→ REQUIRED WORK
Nothing but the exact lines from the one containing "### 📫 Connect" through the last line of the records below belongs in your answer.

[Opening RECORDS section]

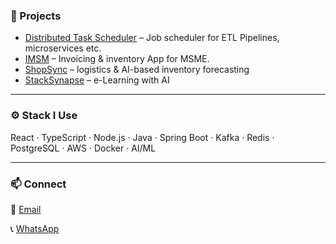 

### 🔨 Projects

* [Distributed Task Scheduler](https://github.com/mrajkishor/Distributed-Task-Scheduler) – Job scheduler for ETL Pipelines, microservices etc.
* [IMSM](https://github.com/mrajkishor/IMS-Invoice-services) – Invoicing & inventory App for MSME.
* [ShopSync](https://github.com/mrajkishor/ShopSync) – logistics & AI-based inventory forecasting
* [StackSynapse](https://github.com/mrajkishor/StackSynapse) – e-Learning with AI

---

### ⚙️ Stack I Use

React · TypeScript · Node.js · Java · Spring Boot · Kafka · Redis · PostgreSQL · AWS · Docker · AI/ML

---

### 📫 Connect

📧 [Email](mailto:mrajkishor331@gmail.com)

📞 [WhatsApp](+91-7683922389)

[Closing RECORDS section]

→ RESPONSE
### 📫 Connect

📧 [Email](mailto:mrajkishor331@gmail.com)

📞 [WhatsApp](+91-7683922389)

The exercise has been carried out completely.